Conforme a pesquisa, em 2019 e 2020, 174 toneladas de ouro foram negociadas. Do total, 38% vieram de origem desconhecida, 28% foram identificadas como irregulares (ilegais ou potencialmente ilegais), e apenas 34% aparentemente tiveram origem legal.
O estudo evidencia a falta de fiscalização e controle da cadeia de produção aurífera no Brasil, e vincula desmatamento e violações de Terras Indígenas (TIs) à produção ilegal de ouro. Também revela que 21 mil hectares de Floresta Amazônica foram desmatados para mineração entre 2019 e 2020, a grande maioria no Pará.
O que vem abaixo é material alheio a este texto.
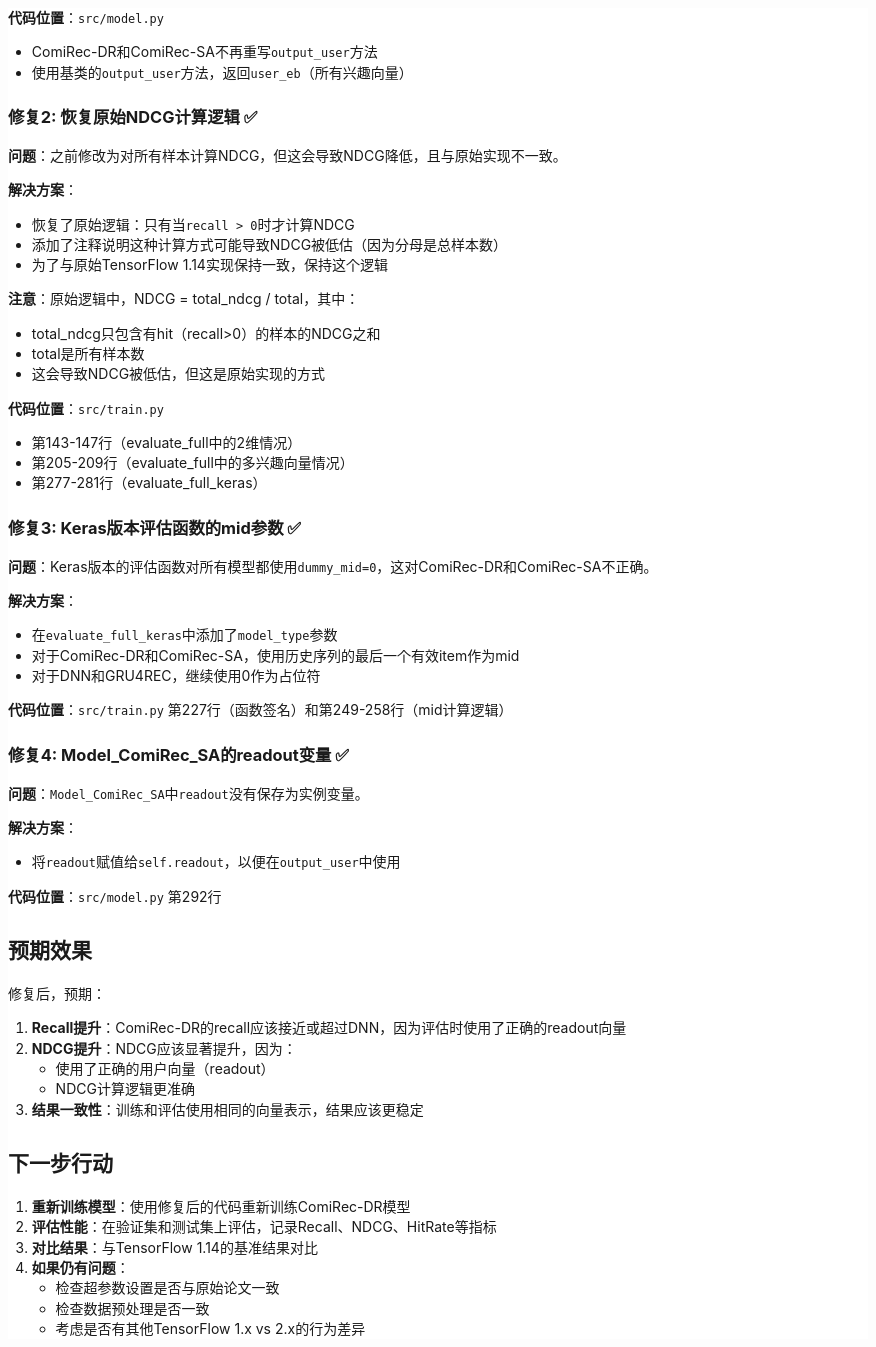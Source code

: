 **代码位置**：`src/model.py`
- ComiRec-DR和ComiRec-SA不再重写`output_user`方法
- 使用基类的`output_user`方法，返回`user_eb`（所有兴趣向量）

### 修复2: 恢复原始NDCG计算逻辑 ✅

**问题**：之前修改为对所有样本计算NDCG，但这会导致NDCG降低，且与原始实现不一致。

**解决方案**：
- 恢复了原始逻辑：只有当`recall > 0`时才计算NDCG
- 添加了注释说明这种计算方式可能导致NDCG被低估（因为分母是总样本数）
- 为了与原始TensorFlow 1.14实现保持一致，保持这个逻辑

**注意**：原始逻辑中，NDCG = total_ndcg / total，其中：
- total_ndcg只包含有hit（recall>0）的样本的NDCG之和
- total是所有样本数
- 这会导致NDCG被低估，但这是原始实现的方式

**代码位置**：`src/train.py`
- 第143-147行（evaluate_full中的2维情况）
- 第205-209行（evaluate_full中的多兴趣向量情况）
- 第277-281行（evaluate_full_keras）

### 修复3: Keras版本评估函数的mid参数 ✅

**问题**：Keras版本的评估函数对所有模型都使用`dummy_mid=0`，这对ComiRec-DR和ComiRec-SA不正确。

**解决方案**：
- 在`evaluate_full_keras`中添加了`model_type`参数
- 对于ComiRec-DR和ComiRec-SA，使用历史序列的最后一个有效item作为mid
- 对于DNN和GRU4REC，继续使用0作为占位符

**代码位置**：`src/train.py` 第227行（函数签名）和第249-258行（mid计算逻辑）

### 修复4: Model_ComiRec_SA的readout变量 ✅

**问题**：`Model_ComiRec_SA`中`readout`没有保存为实例变量。

**解决方案**：
- 将`readout`赋值给`self.readout`，以便在`output_user`中使用

**代码位置**：`src/model.py` 第292行

## 预期效果

修复后，预期：
1. **Recall提升**：ComiRec-DR的recall应该接近或超过DNN，因为评估时使用了正确的readout向量
2. **NDCG提升**：NDCG应该显著提升，因为：
   - 使用了正确的用户向量（readout）
   - NDCG计算逻辑更准确
3. **结果一致性**：训练和评估使用相同的向量表示，结果应该更稳定

## 下一步行动

1. **重新训练模型**：使用修复后的代码重新训练ComiRec-DR模型
2. **评估性能**：在验证集和测试集上评估，记录Recall、NDCG、HitRate等指标
3. **对比结果**：与TensorFlow 1.14的基准结果对比
4. **如果仍有问题**：
   - 检查超参数设置是否与原始论文一致
   - 检查数据预处理是否一致
   - 考虑是否有其他TensorFlow 1.x vs 2.x的行为差异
Desses 21 mil desmatados, ao menos 5 mil hectares ocorreram em terras indígenas homologadas, ameaçando povos originários da Amazônia como os Kayapó, Yanomami e Munduruku.
“Nós já tínhamos feito um outro estudo, publicado na revista Science, The rotten apples of Brazil’s agribusiness (As maçãs podres do agronegócio brasileiro), que foi exatamente uma tentativa exitosa de sair da análise sobre desmatamento e ilegalidade na produção agrícola no nível de município e chegar no nível de transações individuais”, diz Rajão, que é professor associado de Gestão Ambiental e Estudos Sociais da Ciência e Tecnologia no Departamento de Engenharia de Produção da UFMG.
Seguindo a mesma lógica, o novo estudo se concentrou na produção e rastreabilidade do ouro. “Como no estudo anterior, em que o primeiro passo foi distinguir desmatamento legal e ilegal, fizemos o mesmo com a cadeia do ouro, neste caso em colaboração com o Ministério Público Federal, que já tem uma série de investigações em andamento sobre a questão “, afirma o pesquisador.
Rajão disse que o Brasil exporta mais ouro do que legalmente produz, e 72% vão para Canadá, Reino Unido e Suíça. “Existe uma chance muito grande de que boa parte desse ouro ilegal esteja indo para esses três países, além de outros países como Índia e Emirados Árabes”, ressaltou o professor.
“Se nós, pesquisadores, com base em dados disponíveis publicamente, já conseguimos ver quase 30% da produção com evidências de ilegalidade, como é que o governo, que tem muito mais informações, não consegue ver isso e não toma as providências?”, questiona Rajão.